World Mental Health Day, 2020: Let’s Talk About It
World Mental Health Day (Oct 10) aims to bring the issue of mental health to the forefront of people’s minds. Based on the global theme of,“Mental Health for all” it seeks to raise awareness of mental health issues that have increased during the year of COVID-19.
The most common types of mental illness are anxiety, depression, and post-traumatic stress disorder.
An estimated 8 million U.S. adults suffer from an anxiety disorder, according to the National Institute of Mental Health.
About 50% of individuals suffering from mental illness also have a substance abuse disorder.
Men are more likely to suffer from mental illness than women. But, women are more likely to seek treatment.
Mental health may be directly related to the environment that a person lives in.
Young People and Mental Illness
People aged 18 to 25 are most likely to suffer from anxiety and depression – figures from the Mental Health Advisory Board show. Half of all of these patients said their difficulties with anxiety was severe. Mental health problems were found among 45 percent of the “under-18’s” in the survey.
Seventy percent of those who were evaluated for the study said they had experienced a recent episode of anxiety or depression. 20 percent had self-harmed and four percent had attempted suicide.

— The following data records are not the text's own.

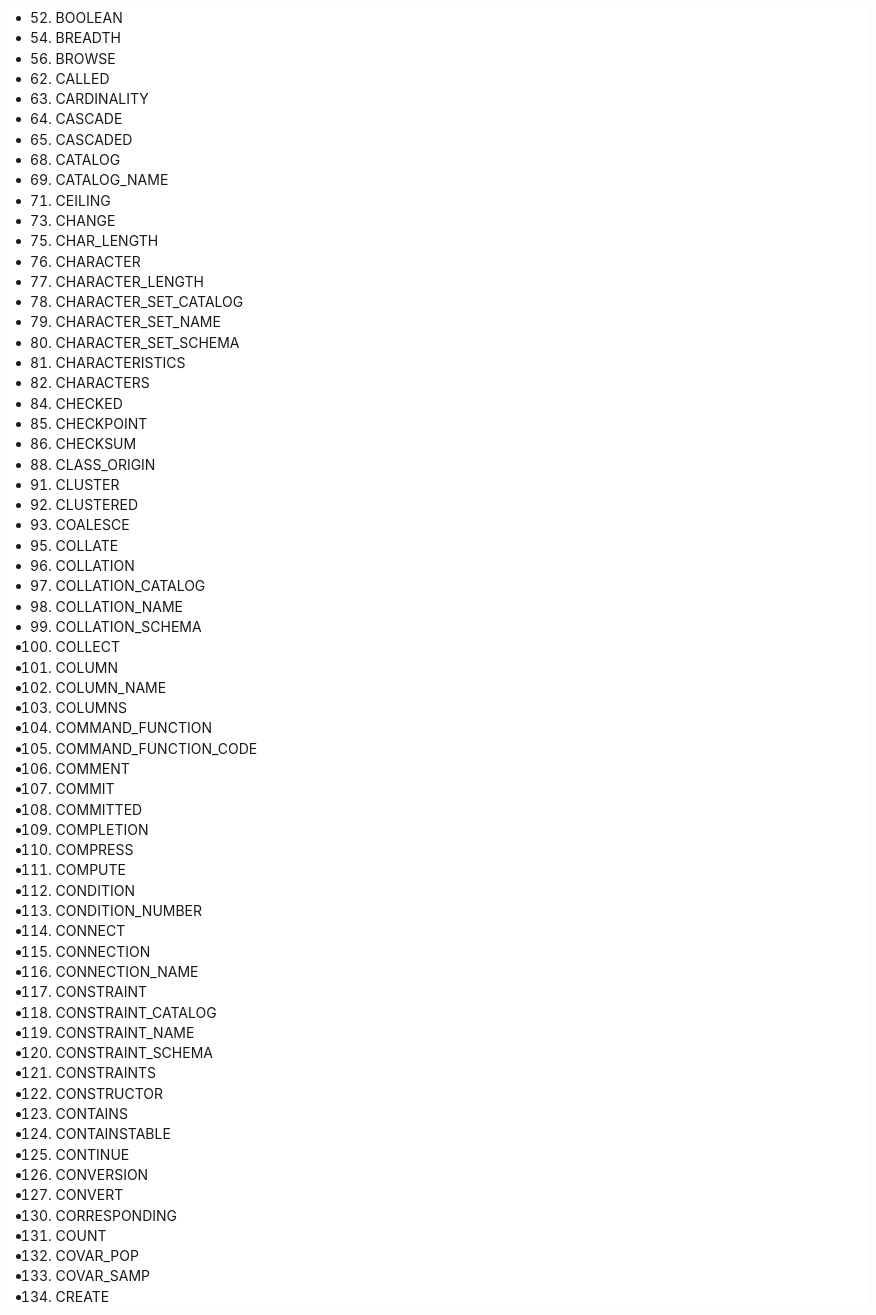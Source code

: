 - 52.  BOOLEAN
- 54.  BREADTH
- 56.  BROWSE
- 62.  CALLED
- 63.  CARDINALITY
- 64.  CASCADE
- 65.  CASCADED
- 68.  CATALOG
- 69.  CATALOG\_NAME
- 71.  CEILING
- 73.  CHANGE
- 75.  CHAR\_LENGTH
- 76.  CHARACTER
- 77.  CHARACTER\_LENGTH
- 78.  CHARACTER\_SET\_CATALOG
- 79.  CHARACTER\_SET\_NAME
- 80.  CHARACTER\_SET\_SCHEMA
- 81.  CHARACTERISTICS
- 82.  CHARACTERS
- 84.  CHECKED
- 85.  CHECKPOINT
- 86.  CHECKSUM
- 88.  CLASS\_ORIGIN
- 91.  CLUSTER
- 92.  CLUSTERED
- 93.  COALESCE
- 95.  COLLATE
- 96.  COLLATION
- 97.  COLLATION\_CATALOG
- 98.  COLLATION\_NAME
- 99.  COLLATION\_SCHEMA
- 100.  COLLECT
- 101.  COLUMN
- 102.  COLUMN\_NAME
- 103.  COLUMNS
- 104.  COMMAND\_FUNCTION
- 105.  COMMAND\_FUNCTION\_CODE
- 106.  COMMENT
- 107.  COMMIT
- 108.  COMMITTED
- 109.  COMPLETION
- 110.  COMPRESS
- 111.  COMPUTE
- 112.  CONDITION
- 113.  CONDITION\_NUMBER
- 114.  CONNECT
- 115.  CONNECTION
- 116.  CONNECTION\_NAME
- 117.  CONSTRAINT
- 118.  CONSTRAINT\_CATALOG
- 119.  CONSTRAINT\_NAME
- 120.  CONSTRAINT\_SCHEMA
- 121.  CONSTRAINTS
- 122.  CONSTRUCTOR
- 123.  CONTAINS
- 124.  CONTAINSTABLE
- 125.  CONTINUE
- 126.  CONVERSION
- 127.  CONVERT
- 130.  CORRESPONDING
- 131.  COUNT
- 132.  COVAR\_POP
- 133.  COVAR\_SAMP
- 134.  CREATE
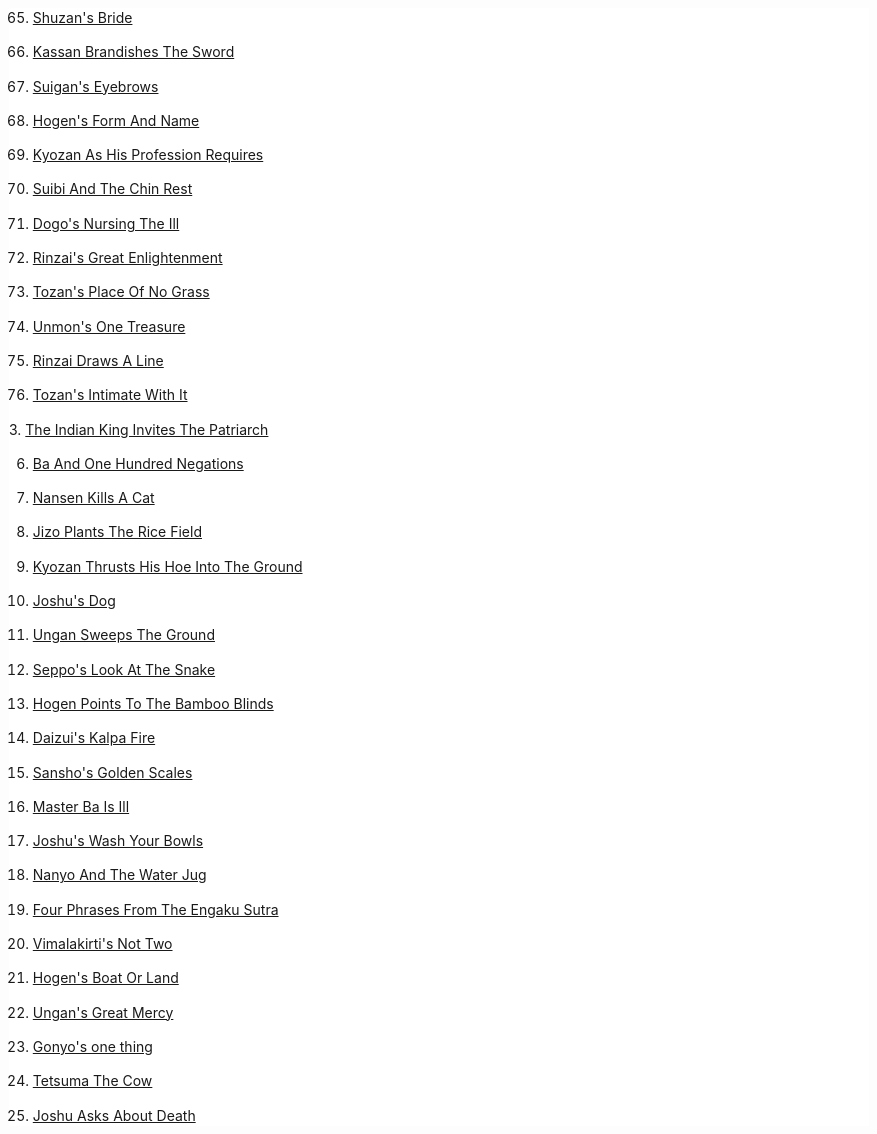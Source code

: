 65. <a href="#65">Shuzan's Bride</a><br />

68. <a href="#68">Kassan Brandishes The Sword</a><br />

71. <a href="#71">Suigan's Eyebrows</a><br />

74. <a href="#74">Hogen's Form And Name</a><br />

77. <a href="#77">Kyozan As His Profession Requires</a><br />

80. <a href="#80">Suibi And The Chin Rest</a><br />

83. <a href="#83">Dogo's Nursing The Ill</a><br />

86. <a href="#86">Rinzai's Great Enlightenment</a><br />

89. <a href="#89">Tozan's Place Of No Grass</a><br />

92. <a href="#92">Unmon's One Treasure</a><br />

95. <a href="#95">Rinzai Draws A Line</a><br />

98. <a href="#98">Tozan's Intimate With It</a></TD>

<TD  class="entry-content">3.  <a href="#03">The Indian King Invites The Patriarch</a><br />

6.  <a href="#06">Ba And One Hundred Negations</a><br />

9.  <a href="#09">Nansen Kills A Cat</a><br />

12. <a href="#12">Jizo Plants The Rice Field</a><br />

15. <a href="#15">Kyozan Thrusts His Hoe Into The Ground</a><br />

18. <a href="#18">Joshu's Dog</a><br />

21. <a href="#21">Ungan Sweeps The Ground</a><br />

24. <a href="#24">Seppo's Look At The Snake</a><br />

27. <a href="#27">Hogen Points To The Bamboo Blinds</a><br />

30. <a href="#30">Daizui's Kalpa Fire</a><br />

33. <a href="#33">Sansho's Golden Scales</a><br />

36. <a href="#36">Master Ba Is Ill</a><br />

39. <a href="#39">Joshu's Wash Your Bowls</a><br />

42. <a href="#42">Nanyo And The Water Jug</a><br />

45. <a href="#45">Four Phrases From The Engaku Sutra</a><br />

48. <a href="#48">Vimalakirti's Not Two</a><br />

51. <a href="#51">Hogen's Boat Or Land</a><br />

54. <a href="#54">Ungan's Great Mercy</a><br />

57. <a href="#57">Gonyo's one thing</a><br />

60. <a href="#60">Tetsuma The Cow</a><br />

63. <a href="#63">Joshu Asks About Death</a><br />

Attention-deficit hyperactivity disorder is the most common mental illness in children, affecting 5% of school-age children.
Attention-deficit disorder (ADHD) is a neurodevelopmental disorder, which has been shown to result from impaired dopamine production in the dopamine reward system in the brain and does not appear to be caused by any other abnormality. In studies, this disorder has been shown to lead to a lack of motivation, and poor concentration and working memory.
Individuals with ADHD demonstrate repetitive behaviors, such as picking at scabs, lip-smacking, grinding their teeth, or jumping from one subject to another.
Such behaviors may contribute to physical pain, low self-esteem, and an inability to focus on a particular goal.
Depression, Anxiety, and suicide rates have increased during COVID-19
The increased suicide rates in COVID-19 are significant for 2 reasons. First, these findings are consistent with a recent report on the prevalence of suicide in the US population, which showed increases for both genders Second, the increase in suicide rates observed in COVID-19 was 1.6 times greater than that observed with the most recent study on the suicide mortality rate in the US.
Myths vs Facts
Myth: If I just tried a little harder I could handle it.
Fact: People with mental illness do have a lot of willpower. When they are at a low point and things are not going the way they want them to they have a lot of willpower. However, they also have a lot of anxiety. In the end, people with mental illness are quite limited by the resources that they have.
Myth: I just need to try harder.
Fact: Mental illness does not have a cure. The best way to feel better is to work with a physician who can help you come up with a treatment plan.
Myth: I have to deal with my mental illness on my own.
Fact: Many people with mental illness need to have a lot of support. This could be family, friends, clergy, therapists, and physicians.
Myth: I have no friends with mental illness because I’m too busy and have too many other things going on.
Fact: People with mental illness have a very low life expectancy. They have a higher rate of suicide, addiction, and suicide attempts. They can be isolated and lonely.
Fact: Many people with mental illness have difficulty dealing with the consequences of their illness. They can struggle to pay their bills, keep up with other responsibilities, take care of their kids, and even live at home.
Myth: My mental illness is my fault and it is my fault that I got sick.
Fact: No one deserves to be sick. It is not your fault. No matter how you got sick, you can recover. Your illness does not mean you are a bad person or have done something wrong. It may be confusing and hard to believe, but you have the power to recover.
Myth: You can’t get help because people don’t think my illness is “real”.
Fact: There is help available for anyone struggling with their mental health. Every day, there are people who are committed to helping people who have a mental illness, including therapy, medications, and other services. A mental illness does not make you a bad person or mean you can’t be a productive member of society.
It is so important that we educate people about the different types of mental illnesses and that we tell people that there is help available. It is so easy to get isolated with mental illness. It is difficult to tell people about the reality of having a mental illness, but you can show them by talking about your illness.
It is time to stop stigmatizing people who struggle with a mental illness.
There is help available. You are not alone.